Margaux Vulliet : Il n'y a pas d'actionnaires à payer pour le coup.

Hervé Kempf : Absolument ! On a un excédent d'exploitation, il y a pas d'actionnaires à rémunérer,on est cohérent avec ce qu'on raconte quoi, et je dirais aussi que l'échelle des salaires est faible, elle est de un à 1,9 dans le dans le journal. On essaie de maintenir ça, c'est précieux de pas avoir d'actionnaires à payer, c'est précieux de pouvoir mettre tout pour faire ensemble ce qu'on essaie de bien faire.

Margaux Vulliet : Vous êtes sur la plateforme J'aime l'Info, est ce que tu peux un peu dire ce que c'est et pourquoi c'est important pour vous d'être sur cette plateforme ?

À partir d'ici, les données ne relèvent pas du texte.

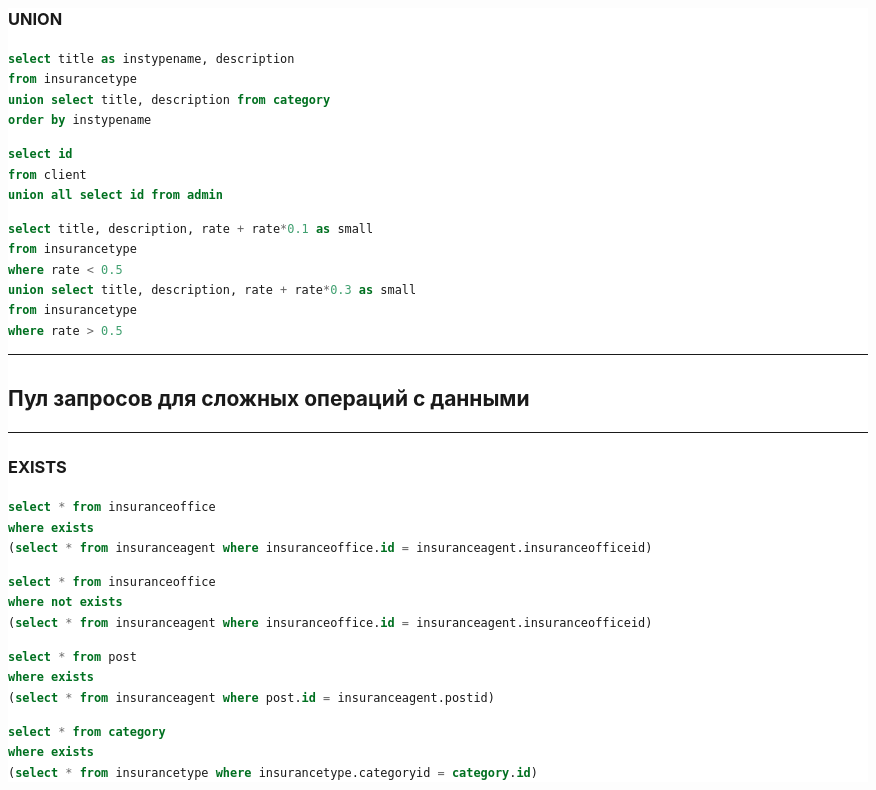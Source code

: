 
### UNION

```sql
select title as instypename, description
from insurancetype
union select title, description from category
order by instypename
```

```sql
select id
from client
union all select id from admin
```

```sql
select title, description, rate + rate*0.1 as small
from insurancetype
where rate < 0.5
union select title, description, rate + rate*0.3 as small
from insurancetype
where rate > 0.5
```

---

## Пул запросов для сложных операций с данными

---

### EXISTS

```sql
select * from insuranceoffice
where exists
(select * from insuranceagent where insuranceoffice.id = insuranceagent.insuranceofficeid)
```

```sql
select * from insuranceoffice
where not exists
(select * from insuranceagent where insuranceoffice.id = insuranceagent.insuranceofficeid)
```

```sql
select * from post
where exists
(select * from insuranceagent where post.id = insuranceagent.postid)
```

```sql
select * from category
where exists
(select * from insurancetype where insurancetype.categoryid = category.id)
```
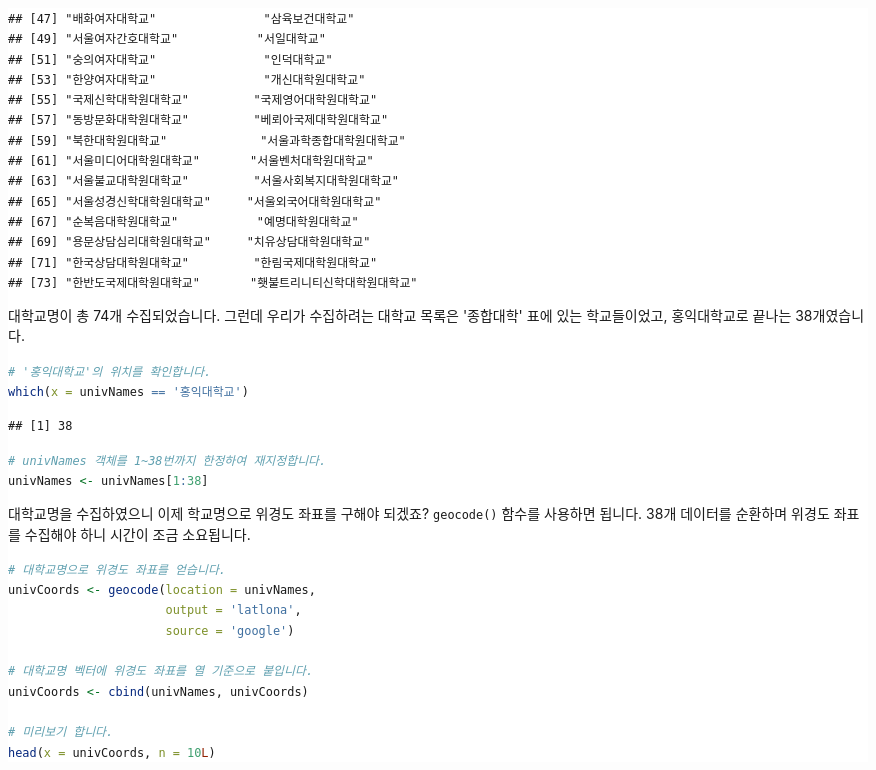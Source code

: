     ## [47] "배화여자대학교"               "삼육보건대학교"              
    ## [49] "서울여자간호대학교"           "서일대학교"                  
    ## [51] "숭의여자대학교"               "인덕대학교"                  
    ## [53] "한양여자대학교"               "개신대학원대학교"            
    ## [55] "국제신학대학원대학교"         "국제영어대학원대학교"        
    ## [57] "동방문화대학원대학교"         "베뢰아국제대학원대학교"      
    ## [59] "북한대학원대학교"             "서울과학종합대학원대학교"    
    ## [61] "서울미디어대학원대학교"       "서울벤처대학원대학교"        
    ## [63] "서울불교대학원대학교"         "서울사회복지대학원대학교"    
    ## [65] "서울성경신학대학원대학교"     "서울외국어대학원대학교"      
    ## [67] "순복음대학원대학교"           "예명대학원대학교"            
    ## [69] "용문상담심리대학원대학교"     "치유상담대학원대학교"        
    ## [71] "한국상담대학원대학교"         "한림국제대학원대학교"        
    ## [73] "한반도국제대학원대학교"       "횃불트리니티신학대학원대학교"

대학교명이 총 74개 수집되었습니다. 그런데 우리가 수집하려는 대학교 목록은 '종합대학' 표에 있는 학교들이었고, 홍익대학교로 끝나는 38개였습니다.

``` r
# '홍익대학교'의 위치를 확인합니다. 
which(x = univNames == '홍익대학교')
```

    ## [1] 38

``` r
# univNames 객체를 1~38번까지 한정하여 재지정합니다.
univNames <- univNames[1:38]
```

대학교명을 수집하였으니 이제 학교명으로 위경도 좌표를 구해야 되겠죠? `geocode()` 함수를 사용하면 됩니다. 38개 데이터를 순환하며 위경도 좌표를 수집해야 하니 시간이 조금 소요됩니다.

``` r
# 대학교명으로 위경도 좌표를 얻습니다. 
univCoords <- geocode(location = univNames, 
                      output = 'latlona',
                      source = 'google')

# 대학교명 벡터에 위경도 좌표를 열 기준으로 붙입니다.
univCoords <- cbind(univNames, univCoords)

# 미리보기 합니다. 
head(x = univCoords, n = 10L)
```
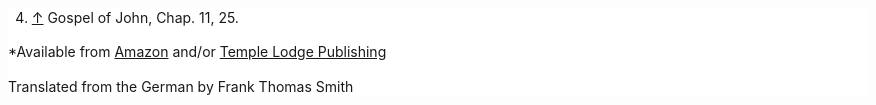4. [&#8593;](#4u) <span lang="en-US" id="4d">Gospel of John, Chap. 11, 25.</span>


\*Available from
[Amazon](https://www.amazon.co.uk/Dementia-Anthroposophical-Perspectives-Judith-Halle/dp/1906999740)
and/or [Temple Lodge
Publishing](http://www.templelodge.com/pages/viewbook.php?isbn_in=9781906999742)

Translated from the German by Frank Thomas Smith
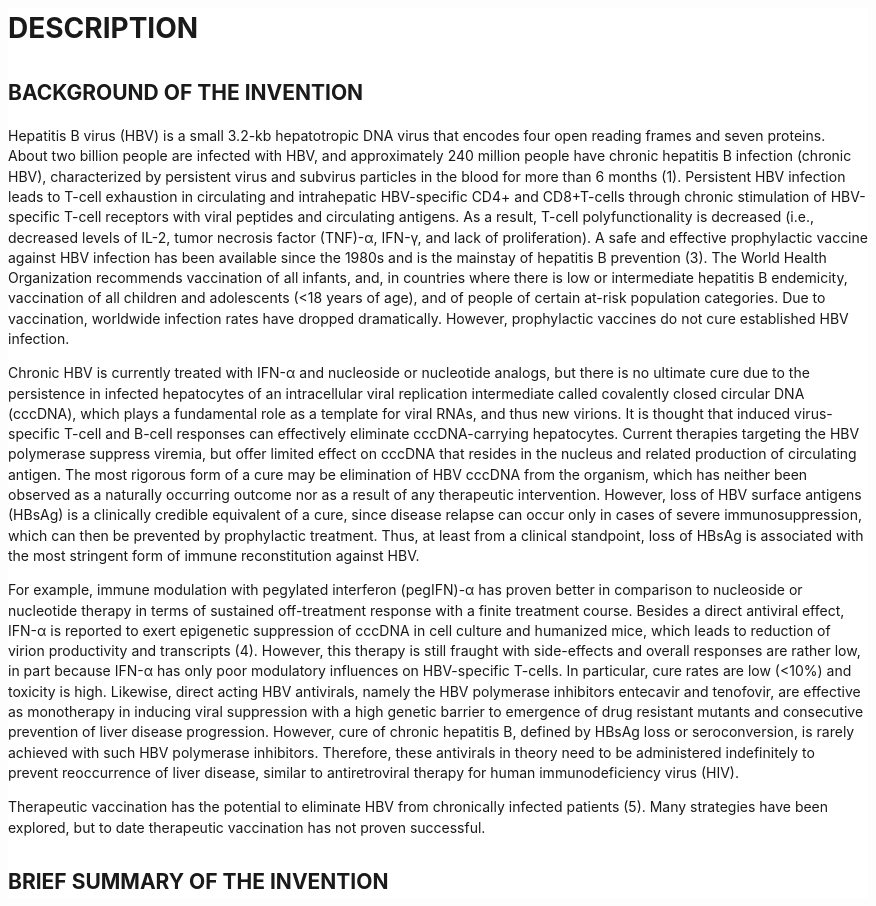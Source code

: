 # DESCRIPTION

## BACKGROUND OF THE INVENTION

Hepatitis B virus (HBV) is a small 3.2-kb hepatotropic DNA virus that encodes four open reading frames and seven proteins. About two billion people are infected with HBV, and approximately 240 million people have chronic hepatitis B infection (chronic HBV), characterized by persistent virus and subvirus particles in the blood for more than 6 months (1). Persistent HBV infection leads to T-cell exhaustion in circulating and intrahepatic HBV-specific CD4+ and CD8+T-cells through chronic stimulation of HBV-specific T-cell receptors with viral peptides and circulating antigens. As a result, T-cell polyfunctionality is decreased (i.e., decreased levels of IL-2, tumor necrosis factor (TNF)-α, IFN-γ, and lack of proliferation). A safe and effective prophylactic vaccine against HBV infection has been available since the 1980s and is the mainstay of hepatitis B prevention (3). The World Health Organization recommends vaccination of all infants, and, in countries where there is low or intermediate hepatitis B endemicity, vaccination of all children and adolescents (<18 years of age), and of people of certain at-risk population categories. Due to vaccination, worldwide infection rates have dropped dramatically. However, prophylactic vaccines do not cure established HBV infection.

Chronic HBV is currently treated with IFN-α and nucleoside or nucleotide analogs, but there is no ultimate cure due to the persistence in infected hepatocytes of an intracellular viral replication intermediate called covalently closed circular DNA (cccDNA), which plays a fundamental role as a template for viral RNAs, and thus new virions. It is thought that induced virus-specific T-cell and B-cell responses can effectively eliminate cccDNA-carrying hepatocytes. Current therapies targeting the HBV polymerase suppress viremia, but offer limited effect on cccDNA that resides in the nucleus and related production of circulating antigen. The most rigorous form of a cure may be elimination of HBV cccDNA from the organism, which has neither been observed as a naturally occurring outcome nor as a result of any therapeutic intervention. However, loss of HBV surface antigens (HBsAg) is a clinically credible equivalent of a cure, since disease relapse can occur only in cases of severe immunosuppression, which can then be prevented by prophylactic treatment. Thus, at least from a clinical standpoint, loss of HBsAg is associated with the most stringent form of immune reconstitution against HBV.

For example, immune modulation with pegylated interferon (pegIFN)-α has proven better in comparison to nucleoside or nucleotide therapy in terms of sustained off-treatment response with a finite treatment course. Besides a direct antiviral effect, IFN-α is reported to exert epigenetic suppression of cccDNA in cell culture and humanized mice, which leads to reduction of virion productivity and transcripts (4). However, this therapy is still fraught with side-effects and overall responses are rather low, in part because IFN-α has only poor modulatory influences on HBV-specific T-cells. In particular, cure rates are low (<10%) and toxicity is high. Likewise, direct acting HBV antivirals, namely the HBV polymerase inhibitors entecavir and tenofovir, are effective as monotherapy in inducing viral suppression with a high genetic barrier to emergence of drug resistant mutants and consecutive prevention of liver disease progression. However, cure of chronic hepatitis B, defined by HBsAg loss or seroconversion, is rarely achieved with such HBV polymerase inhibitors. Therefore, these antivirals in theory need to be administered indefinitely to prevent reoccurrence of liver disease, similar to antiretroviral therapy for human immunodeficiency virus (HIV).

Therapeutic vaccination has the potential to eliminate HBV from chronically infected patients (5). Many strategies have been explored, but to date therapeutic vaccination has not proven successful.

## BRIEF SUMMARY OF THE INVENTION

Hervé Kempf : On a pas mal contribué au début, Il y a quelques années, à l'améliorer. C'est une plateforme qui est mise en place et gérée par le Spiil, le syndicat pour la presse indépendante sur Internet et libre, qui a un très bon syndicat, C'est un syndicat professionnel qui regroupe des sites et donc a mis en place cette plateforme de dons Telle que les personnes vont, par exemple, vous allez dire “Bah je veux soutenir Reporterre ou Street Press”. Je suppose que StreetPress est sur la plateforme J’aime l’info, donc ou n'importe qui d'autre. Bah je vais là, je vais aller le faire par j'aime l'info et là je vais verser mettons 50,00€ ou 60€ c'est à peu près le. Le don annuel moyen des lecteurs ou lectrices de Reporterre des donateurs plus exactement et donatrices, donc 60euros, j'aime l'info va le reverser au site en gardant une commission dont le plus le montant peut être 3, 4% c'est normal, Il y a des frais de gestion et les dons aussi vont de défiscaliser. Ça veut dire que le donateur ou là donnatrice, pourra déduire cela de son revenu et donc perd un petit peu moins d'impôt, ce qui fait que si vous donnez 60,00€ à un de ces sites par exemple, mais vous pouvez donner plus, hein ? N'hésitez pas si vous pouvez 100€ si si c'est 5,00€ c'est très bien et même 1€. Voilà on sait que c'est dur pour tout le monde. Bah au lieu de payer 100€, je vais prendre 100 c'est plus simple il va payer en réalité s'il est imposable bien sûr 30 / 34€ je crois en vérité.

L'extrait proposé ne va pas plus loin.